Copy down every line of the data that follows exactly. Omit the pictures.
RECORDS SHOWN below:
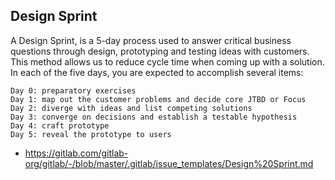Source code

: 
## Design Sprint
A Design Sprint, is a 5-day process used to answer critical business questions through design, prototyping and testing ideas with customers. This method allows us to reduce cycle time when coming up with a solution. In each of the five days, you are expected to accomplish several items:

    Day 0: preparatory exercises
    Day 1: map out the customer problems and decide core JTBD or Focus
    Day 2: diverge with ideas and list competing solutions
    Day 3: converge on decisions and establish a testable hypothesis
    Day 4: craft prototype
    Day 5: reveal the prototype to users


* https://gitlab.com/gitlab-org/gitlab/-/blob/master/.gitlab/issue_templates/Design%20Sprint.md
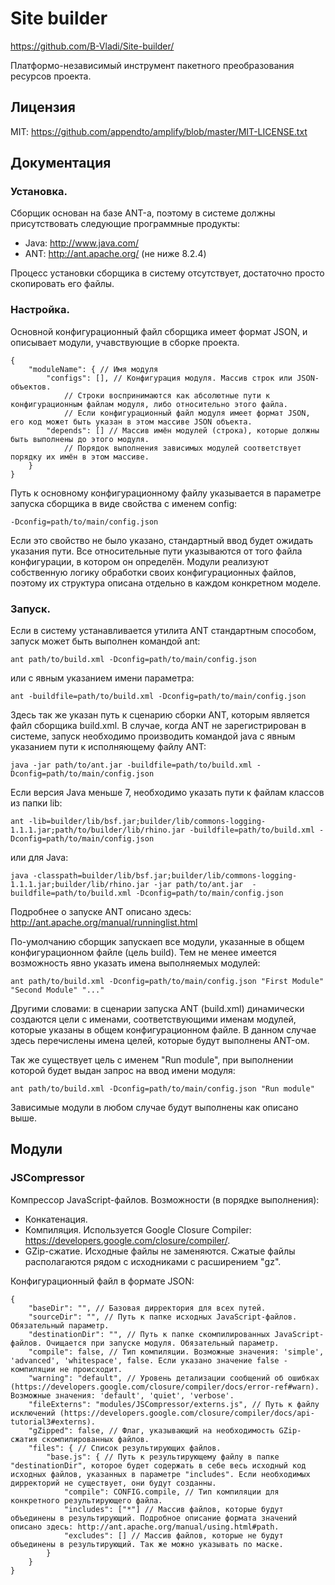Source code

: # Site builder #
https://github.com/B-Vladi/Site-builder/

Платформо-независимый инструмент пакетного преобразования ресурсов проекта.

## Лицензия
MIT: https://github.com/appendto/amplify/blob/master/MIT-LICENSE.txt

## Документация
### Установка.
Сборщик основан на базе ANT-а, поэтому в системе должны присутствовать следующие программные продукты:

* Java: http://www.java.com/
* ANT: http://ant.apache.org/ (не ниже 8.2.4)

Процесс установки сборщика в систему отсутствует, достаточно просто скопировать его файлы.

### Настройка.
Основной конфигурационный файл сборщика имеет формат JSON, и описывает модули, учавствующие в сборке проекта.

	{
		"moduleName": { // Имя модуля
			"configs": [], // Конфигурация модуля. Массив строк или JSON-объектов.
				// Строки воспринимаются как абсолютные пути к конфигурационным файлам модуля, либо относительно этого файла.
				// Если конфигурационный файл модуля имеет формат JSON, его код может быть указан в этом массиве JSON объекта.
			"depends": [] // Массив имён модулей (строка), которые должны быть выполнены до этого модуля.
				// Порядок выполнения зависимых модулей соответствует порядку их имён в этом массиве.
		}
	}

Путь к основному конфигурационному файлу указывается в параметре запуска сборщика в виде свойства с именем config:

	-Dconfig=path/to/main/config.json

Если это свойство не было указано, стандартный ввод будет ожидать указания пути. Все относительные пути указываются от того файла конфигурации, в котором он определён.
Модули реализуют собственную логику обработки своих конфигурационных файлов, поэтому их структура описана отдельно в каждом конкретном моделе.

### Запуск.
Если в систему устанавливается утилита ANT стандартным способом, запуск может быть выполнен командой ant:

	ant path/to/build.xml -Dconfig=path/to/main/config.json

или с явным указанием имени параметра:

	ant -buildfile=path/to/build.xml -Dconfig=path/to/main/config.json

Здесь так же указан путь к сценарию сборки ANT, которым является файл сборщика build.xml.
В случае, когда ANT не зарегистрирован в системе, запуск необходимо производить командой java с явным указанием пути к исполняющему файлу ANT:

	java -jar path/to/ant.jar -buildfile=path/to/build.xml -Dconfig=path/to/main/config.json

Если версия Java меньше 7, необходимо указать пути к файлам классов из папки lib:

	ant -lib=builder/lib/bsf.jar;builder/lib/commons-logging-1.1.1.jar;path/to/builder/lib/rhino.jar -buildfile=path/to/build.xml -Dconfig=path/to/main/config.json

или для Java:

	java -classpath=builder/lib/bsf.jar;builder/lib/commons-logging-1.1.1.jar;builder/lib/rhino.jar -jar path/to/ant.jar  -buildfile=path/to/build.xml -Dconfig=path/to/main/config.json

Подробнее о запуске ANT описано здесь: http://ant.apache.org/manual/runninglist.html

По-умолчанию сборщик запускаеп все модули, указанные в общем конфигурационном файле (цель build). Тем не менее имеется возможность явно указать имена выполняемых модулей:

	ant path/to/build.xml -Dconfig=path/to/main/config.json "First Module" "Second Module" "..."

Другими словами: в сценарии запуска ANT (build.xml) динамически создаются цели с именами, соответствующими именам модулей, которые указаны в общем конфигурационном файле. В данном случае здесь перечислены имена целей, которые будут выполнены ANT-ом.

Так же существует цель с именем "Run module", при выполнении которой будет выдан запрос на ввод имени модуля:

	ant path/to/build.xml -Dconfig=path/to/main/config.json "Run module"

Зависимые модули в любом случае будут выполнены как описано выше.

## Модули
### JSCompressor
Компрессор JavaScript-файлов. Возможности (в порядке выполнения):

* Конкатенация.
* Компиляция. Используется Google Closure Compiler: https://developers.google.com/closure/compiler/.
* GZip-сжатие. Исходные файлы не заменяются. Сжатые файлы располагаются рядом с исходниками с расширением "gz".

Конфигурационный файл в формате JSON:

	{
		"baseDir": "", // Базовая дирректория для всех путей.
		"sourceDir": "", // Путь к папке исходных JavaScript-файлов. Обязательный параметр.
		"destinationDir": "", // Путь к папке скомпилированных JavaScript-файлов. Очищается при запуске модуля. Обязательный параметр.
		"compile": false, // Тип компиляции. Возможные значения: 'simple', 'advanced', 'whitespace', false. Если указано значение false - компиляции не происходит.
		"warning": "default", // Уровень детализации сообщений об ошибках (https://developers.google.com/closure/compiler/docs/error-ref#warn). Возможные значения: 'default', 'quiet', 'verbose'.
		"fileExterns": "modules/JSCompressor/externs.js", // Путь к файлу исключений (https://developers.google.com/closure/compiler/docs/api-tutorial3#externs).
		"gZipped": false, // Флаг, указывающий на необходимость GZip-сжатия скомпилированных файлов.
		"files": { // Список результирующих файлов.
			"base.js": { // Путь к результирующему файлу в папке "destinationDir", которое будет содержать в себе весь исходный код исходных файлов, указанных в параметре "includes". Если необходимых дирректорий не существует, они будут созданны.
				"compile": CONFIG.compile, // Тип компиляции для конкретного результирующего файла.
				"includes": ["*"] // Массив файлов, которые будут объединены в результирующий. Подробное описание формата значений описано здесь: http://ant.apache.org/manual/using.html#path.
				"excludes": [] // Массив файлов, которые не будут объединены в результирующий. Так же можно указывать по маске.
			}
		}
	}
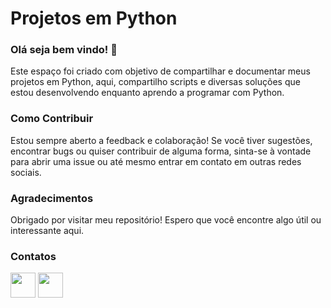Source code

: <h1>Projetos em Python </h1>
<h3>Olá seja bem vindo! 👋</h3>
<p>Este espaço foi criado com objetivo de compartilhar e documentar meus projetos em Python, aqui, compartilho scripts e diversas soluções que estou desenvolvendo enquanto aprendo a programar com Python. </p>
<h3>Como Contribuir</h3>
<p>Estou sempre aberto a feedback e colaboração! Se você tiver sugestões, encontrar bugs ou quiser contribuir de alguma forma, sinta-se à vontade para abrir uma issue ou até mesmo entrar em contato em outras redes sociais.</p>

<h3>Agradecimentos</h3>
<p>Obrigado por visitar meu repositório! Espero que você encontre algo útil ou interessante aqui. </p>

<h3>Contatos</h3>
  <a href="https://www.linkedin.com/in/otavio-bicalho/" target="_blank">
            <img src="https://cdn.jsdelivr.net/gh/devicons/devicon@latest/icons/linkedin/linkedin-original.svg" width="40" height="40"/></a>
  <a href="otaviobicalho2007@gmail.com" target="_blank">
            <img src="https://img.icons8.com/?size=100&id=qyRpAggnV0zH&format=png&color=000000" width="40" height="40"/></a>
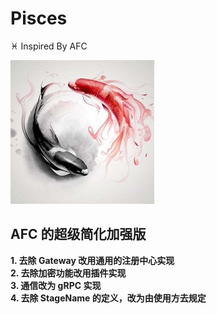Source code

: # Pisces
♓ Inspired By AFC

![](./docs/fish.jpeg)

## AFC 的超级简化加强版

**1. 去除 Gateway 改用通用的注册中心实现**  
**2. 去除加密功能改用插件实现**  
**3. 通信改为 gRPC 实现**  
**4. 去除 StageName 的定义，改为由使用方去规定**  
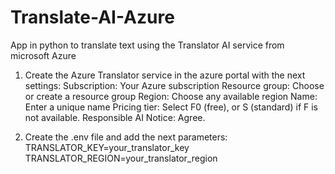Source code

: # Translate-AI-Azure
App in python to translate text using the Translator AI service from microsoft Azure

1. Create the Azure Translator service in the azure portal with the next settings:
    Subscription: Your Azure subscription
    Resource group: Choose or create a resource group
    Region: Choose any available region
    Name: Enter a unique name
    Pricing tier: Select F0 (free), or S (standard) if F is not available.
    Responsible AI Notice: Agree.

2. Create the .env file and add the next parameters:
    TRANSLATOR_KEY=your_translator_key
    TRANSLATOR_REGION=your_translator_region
End of RECORDS SHOWN.
▶ RESULT:
Source code

: 
## Design Sprint
A Design Sprint, is a 5-day process used to answer critical business questions through design, prototyping and testing ideas with customers. This method allows us to reduce cycle time when coming up with a solution. In each of the five days, you are expected to accomplish several items:

    Day 0: preparatory exercises
    Day 1: map out the customer problems and decide core JTBD or Focus
    Day 2: diverge with ideas and list competing solutions
    Day 3: converge on decisions and establish a testable hypothesis
    Day 4: craft prototype
    Day 5: reveal the prototype to users


* https://gitlab.com/gitlab-org/gitlab/-/blob/master/.gitlab/issue_templates/Design%20Sprint.md
Source code

: # Site builder #
https://github.com/B-Vladi/Site-builder/

Платформо-независимый инструмент пакетного преобразования ресурсов проекта.

## Лицензия
MIT: https://github.com/appendto/amplify/blob/master/MIT-LICENSE.txt

## Документация
### Установка.
Сборщик основан на базе ANT-а, поэтому в системе должны присутствовать следующие программные продукты:

* Java: http://www.java.com/
* ANT: http://ant.apache.org/ (не ниже 8.2.4)

Процесс установки сборщика в систему отсутствует, достаточно просто скопировать его файлы.

### Настройка.
Основной конфигурационный файл сборщика имеет формат JSON, и описывает модули, учавствующие в сборке проекта.

	{
		"moduleName": { // Имя модуля
			"configs": [], // Конфигурация модуля. Массив строк или JSON-объектов.
				// Строки воспринимаются как абсолютные пути к конфигурационным файлам модуля, либо относительно этого файла.
				// Если конфигурационный файл модуля имеет формат JSON, его код может быть указан в этом массиве JSON объекта.
			"depends": [] // Массив имён модулей (строка), которые должны быть выполнены до этого модуля.
				// Порядок выполнения зависимых модулей соответствует порядку их имён в этом массиве.
		}
	}

Путь к основному конфигурационному файлу указывается в параметре запуска сборщика в виде свойства с именем config:

	-Dconfig=path/to/main/config.json

Если это свойство не было указано, стандартный ввод будет ожидать указания пути. Все относительные пути указываются от того файла конфигурации, в котором он определён.
Модули реализуют собственную логику обработки своих конфигурационных файлов, поэтому их структура описана отдельно в каждом конкретном моделе.

### Запуск.
Если в систему устанавливается утилита ANT стандартным способом, запуск может быть выполнен командой ant:

	ant path/to/build.xml -Dconfig=path/to/main/config.json

или с явным указанием имени параметра:

	ant -buildfile=path/to/build.xml -Dconfig=path/to/main/config.json

Здесь так же указан путь к сценарию сборки ANT, которым является файл сборщика build.xml.
В случае, когда ANT не зарегистрирован в системе, запуск необходимо производить командой java с явным указанием пути к исполняющему файлу ANT:

	java -jar path/to/ant.jar -buildfile=path/to/build.xml -Dconfig=path/to/main/config.json

Если версия Java меньше 7, необходимо указать пути к файлам классов из папки lib:

	ant -lib=builder/lib/bsf.jar;builder/lib/commons-logging-1.1.1.jar;path/to/builder/lib/rhino.jar -buildfile=path/to/build.xml -Dconfig=path/to/main/config.json

или для Java:

	java -classpath=builder/lib/bsf.jar;builder/lib/commons-logging-1.1.1.jar;builder/lib/rhino.jar -jar path/to/ant.jar  -buildfile=path/to/build.xml -Dconfig=path/to/main/config.json

Подробнее о запуске ANT описано здесь: http://ant.apache.org/manual/runninglist.html

По-умолчанию сборщик запускаеп все модули, указанные в общем конфигурационном файле (цель build). Тем не менее имеется возможность явно указать имена выполняемых модулей:

	ant path/to/build.xml -Dconfig=path/to/main/config.json "First Module" "Second Module" "..."

Другими словами: в сценарии запуска ANT (build.xml) динамически создаются цели с именами, соответствующими именам модулей, которые указаны в общем конфигурационном файле. В данном случае здесь перечислены имена целей, которые будут выполнены ANT-ом.

Так же существует цель с именем "Run module", при выполнении которой будет выдан запрос на ввод имени модуля:

	ant path/to/build.xml -Dconfig=path/to/main/config.json "Run module"

Зависимые модули в любом случае будут выполнены как описано выше.

## Модули
### JSCompressor
Компрессор JavaScript-файлов. Возможности (в порядке выполнения):

* Конкатенация.
* Компиляция. Используется Google Closure Compiler: https://developers.google.com/closure/compiler/.
* GZip-сжатие. Исходные файлы не заменяются. Сжатые файлы располагаются рядом с исходниками с расширением "gz".

Конфигурационный файл в формате JSON:

	{
		"baseDir": "", // Базовая дирректория для всех путей.
		"sourceDir": "", // Путь к папке исходных JavaScript-файлов. Обязательный параметр.
		"destinationDir": "", // Путь к папке скомпилированных JavaScript-файлов. Очищается при запуске модуля. Обязательный параметр.
		"compile": false, // Тип компиляции. Возможные значения: 'simple', 'advanced', 'whitespace', false. Если указано значение false - компиляции не происходит.
		"warning": "default", // Уровень детализации сообщений об ошибках (https://developers.google.com/closure/compiler/docs/error-ref#warn). Возможные значения: 'default', 'quiet', 'verbose'.
		"fileExterns": "modules/JSCompressor/externs.js", // Путь к файлу исключений (https://developers.google.com/closure/compiler/docs/api-tutorial3#externs).
		"gZipped": false, // Флаг, указывающий на необходимость GZip-сжатия скомпилированных файлов.
		"files": { // Список результирующих файлов.
			"base.js": { // Путь к результирующему файлу в папке "destinationDir", которое будет содержать в себе весь исходный код исходных файлов, указанных в параметре "includes". Если необходимых дирректорий не существует, они будут созданны.
				"compile": CONFIG.compile, // Тип компиляции для конкретного результирующего файла.
				"includes": ["*"] // Массив файлов, которые будут объединены в результирующий. Подробное описание формата значений описано здесь: http://ant.apache.org/manual/using.html#path.
				"excludes": [] // Массив файлов, которые не будут объединены в результирующий. Так же можно указывать по маске.
			}
		}
	}
Source code

: <h1>Projetos em Python </h1>
<h3>Olá seja bem vindo! 👋</h3>
<p>Este espaço foi criado com objetivo de compartilhar e documentar meus projetos em Python, aqui, compartilho scripts e diversas soluções que estou desenvolvendo enquanto aprendo a programar com Python. </p>
<h3>Como Contribuir</h3>
<p>Estou sempre aberto a feedback e colaboração! Se você tiver sugestões, encontrar bugs ou quiser contribuir de alguma forma, sinta-se à vontade para abrir uma issue ou até mesmo entrar em contato em outras redes sociais.</p>

<h3>Agradecimentos</h3>
<p>Obrigado por visitar meu repositório! Espero que você encontre algo útil ou interessante aqui. </p>

<h3>Contatos</h3>
  <a href="https://www.linkedin.com/in/otavio-bicalho/" target="_blank">
            <img src="https://cdn.jsdelivr.net/gh/devicons/devicon@latest/icons/linkedin/linkedin-original.svg" width="40" height="40"/></a>
  <a href="otaviobicalho2007@gmail.com" target="_blank">
            <img src="https://img.icons8.com/?size=100&id=qyRpAggnV0zH&format=png&color=000000" width="40" height="40"/></a>
Source code

: # Pisces
♓ Inspired By AFC

![](./docs/fish.jpeg)

## AFC 的超级简化加强版

**1. 去除 Gateway 改用通用的注册中心实现**  
**2. 去除加密功能改用插件实现**  
**3. 通信改为 gRPC 实现**  
**4. 去除 StageName 的定义，改为由使用方去规定**  
Source code

: # Translate-AI-Azure
App in python to translate text using the Translator AI service from microsoft Azure

1. Create the Azure Translator service in the azure portal with the next settings:
    Subscription: Your Azure subscription
    Resource group: Choose or create a resource group
    Region: Choose any available region
    Name: Enter a unique name
    Pricing tier: Select F0 (free), or S (standard) if F is not available.
    Responsible AI Notice: Agree.

2. Create the .env file and add the next parameters:
    TRANSLATOR_KEY=your_translator_key
    TRANSLATOR_REGION=your_translator_region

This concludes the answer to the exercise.